## Assignment:
The expected output is each line in the data below that includes the string "accurate".
──────
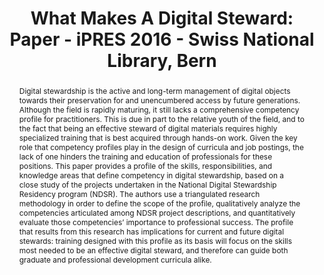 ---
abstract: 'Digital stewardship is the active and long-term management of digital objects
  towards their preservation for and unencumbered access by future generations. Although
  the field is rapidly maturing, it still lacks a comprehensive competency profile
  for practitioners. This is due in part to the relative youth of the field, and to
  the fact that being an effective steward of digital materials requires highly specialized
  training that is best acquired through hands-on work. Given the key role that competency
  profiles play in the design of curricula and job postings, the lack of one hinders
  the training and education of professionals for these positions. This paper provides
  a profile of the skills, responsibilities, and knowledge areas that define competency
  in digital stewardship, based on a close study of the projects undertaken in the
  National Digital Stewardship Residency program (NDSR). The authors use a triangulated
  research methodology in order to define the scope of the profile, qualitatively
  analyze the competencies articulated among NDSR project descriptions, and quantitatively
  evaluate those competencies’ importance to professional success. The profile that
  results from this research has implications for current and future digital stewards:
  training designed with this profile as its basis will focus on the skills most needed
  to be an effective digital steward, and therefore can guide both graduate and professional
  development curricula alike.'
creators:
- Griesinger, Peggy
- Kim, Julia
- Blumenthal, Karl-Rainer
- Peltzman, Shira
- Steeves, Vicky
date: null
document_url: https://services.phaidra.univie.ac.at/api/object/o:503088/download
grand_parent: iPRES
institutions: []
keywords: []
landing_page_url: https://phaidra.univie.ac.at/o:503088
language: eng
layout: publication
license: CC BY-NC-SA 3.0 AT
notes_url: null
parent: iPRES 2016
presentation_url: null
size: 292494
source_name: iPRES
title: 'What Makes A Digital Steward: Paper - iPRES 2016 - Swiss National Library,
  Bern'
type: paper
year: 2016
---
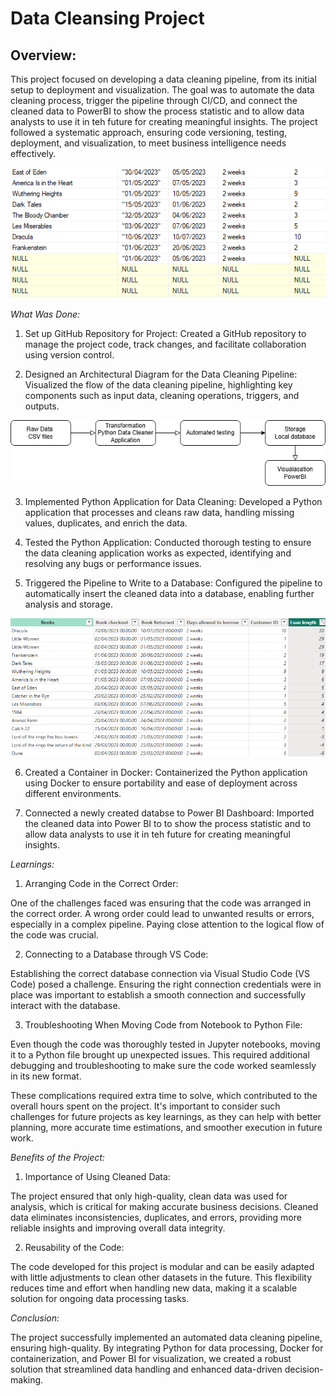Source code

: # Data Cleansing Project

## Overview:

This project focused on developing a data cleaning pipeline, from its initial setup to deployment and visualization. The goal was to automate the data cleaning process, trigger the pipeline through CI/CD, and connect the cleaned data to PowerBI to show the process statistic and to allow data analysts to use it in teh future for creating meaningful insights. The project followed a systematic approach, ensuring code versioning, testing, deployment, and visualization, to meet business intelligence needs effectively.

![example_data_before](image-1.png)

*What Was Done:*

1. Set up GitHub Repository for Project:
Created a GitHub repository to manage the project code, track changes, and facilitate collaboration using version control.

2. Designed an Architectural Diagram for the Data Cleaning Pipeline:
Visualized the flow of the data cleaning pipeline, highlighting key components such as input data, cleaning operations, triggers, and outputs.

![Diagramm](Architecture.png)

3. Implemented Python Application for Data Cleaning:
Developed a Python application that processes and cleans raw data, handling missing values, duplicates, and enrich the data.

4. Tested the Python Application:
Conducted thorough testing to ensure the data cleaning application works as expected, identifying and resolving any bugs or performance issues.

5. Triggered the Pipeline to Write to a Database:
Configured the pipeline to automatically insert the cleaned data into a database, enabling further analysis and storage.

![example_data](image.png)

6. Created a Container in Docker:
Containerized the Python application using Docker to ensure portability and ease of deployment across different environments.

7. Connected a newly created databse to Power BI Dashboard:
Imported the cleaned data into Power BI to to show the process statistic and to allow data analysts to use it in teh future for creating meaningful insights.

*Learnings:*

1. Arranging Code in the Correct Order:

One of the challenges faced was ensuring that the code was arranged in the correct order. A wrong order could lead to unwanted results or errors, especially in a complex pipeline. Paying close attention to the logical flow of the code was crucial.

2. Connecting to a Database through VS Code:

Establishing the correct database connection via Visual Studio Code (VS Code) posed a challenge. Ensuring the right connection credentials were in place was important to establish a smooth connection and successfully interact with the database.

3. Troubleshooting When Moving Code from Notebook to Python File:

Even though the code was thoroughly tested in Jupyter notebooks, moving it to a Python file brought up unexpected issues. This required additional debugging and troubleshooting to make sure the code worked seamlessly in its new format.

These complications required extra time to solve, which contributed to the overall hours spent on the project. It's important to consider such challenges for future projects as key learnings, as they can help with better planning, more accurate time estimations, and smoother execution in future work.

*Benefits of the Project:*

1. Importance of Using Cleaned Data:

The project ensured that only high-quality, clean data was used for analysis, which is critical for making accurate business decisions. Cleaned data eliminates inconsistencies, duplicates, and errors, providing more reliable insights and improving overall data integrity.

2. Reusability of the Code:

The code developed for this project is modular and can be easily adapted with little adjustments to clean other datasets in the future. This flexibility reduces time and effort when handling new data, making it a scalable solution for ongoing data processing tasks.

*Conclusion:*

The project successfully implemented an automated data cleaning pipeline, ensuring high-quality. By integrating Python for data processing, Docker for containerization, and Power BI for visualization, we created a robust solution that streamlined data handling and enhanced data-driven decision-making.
──────
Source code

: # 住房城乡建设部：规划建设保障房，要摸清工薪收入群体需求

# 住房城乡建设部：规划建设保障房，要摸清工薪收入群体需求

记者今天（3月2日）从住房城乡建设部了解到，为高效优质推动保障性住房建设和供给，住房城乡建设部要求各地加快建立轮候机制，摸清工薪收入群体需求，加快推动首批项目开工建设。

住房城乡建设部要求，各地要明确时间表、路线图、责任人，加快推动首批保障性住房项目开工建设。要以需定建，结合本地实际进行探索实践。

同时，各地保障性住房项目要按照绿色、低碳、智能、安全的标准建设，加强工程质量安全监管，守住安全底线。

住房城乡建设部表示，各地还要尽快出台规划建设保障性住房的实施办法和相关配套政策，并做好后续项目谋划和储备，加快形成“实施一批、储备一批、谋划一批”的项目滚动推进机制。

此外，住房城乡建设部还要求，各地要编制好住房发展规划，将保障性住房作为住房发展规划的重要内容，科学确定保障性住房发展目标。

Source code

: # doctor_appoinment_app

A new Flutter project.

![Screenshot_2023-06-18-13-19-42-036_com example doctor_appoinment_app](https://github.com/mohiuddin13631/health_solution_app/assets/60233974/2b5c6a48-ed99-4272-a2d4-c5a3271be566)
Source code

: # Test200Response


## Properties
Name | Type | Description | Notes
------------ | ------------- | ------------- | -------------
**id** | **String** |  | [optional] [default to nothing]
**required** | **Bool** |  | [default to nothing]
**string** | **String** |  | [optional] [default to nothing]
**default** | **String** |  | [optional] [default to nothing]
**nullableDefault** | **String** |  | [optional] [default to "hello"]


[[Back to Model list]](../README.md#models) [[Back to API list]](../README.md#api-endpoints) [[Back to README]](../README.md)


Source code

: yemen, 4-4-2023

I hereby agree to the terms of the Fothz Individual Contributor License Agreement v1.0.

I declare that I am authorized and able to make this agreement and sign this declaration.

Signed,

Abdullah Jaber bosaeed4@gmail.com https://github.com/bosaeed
──────
## Result:
These complications required extra time to solve, which contributed to the overall hours spent on the project. It's important to consider such challenges for future projects as key learnings, as they can help with better planning, more accurate time estimations, and smoother execution in future work.
The project ensured that only high-quality, clean data was used for analysis, which is critical for making accurate business decisions. Cleaned data eliminates inconsistencies, duplicates, and errors, providing more reliable insights and improving overall data integrity.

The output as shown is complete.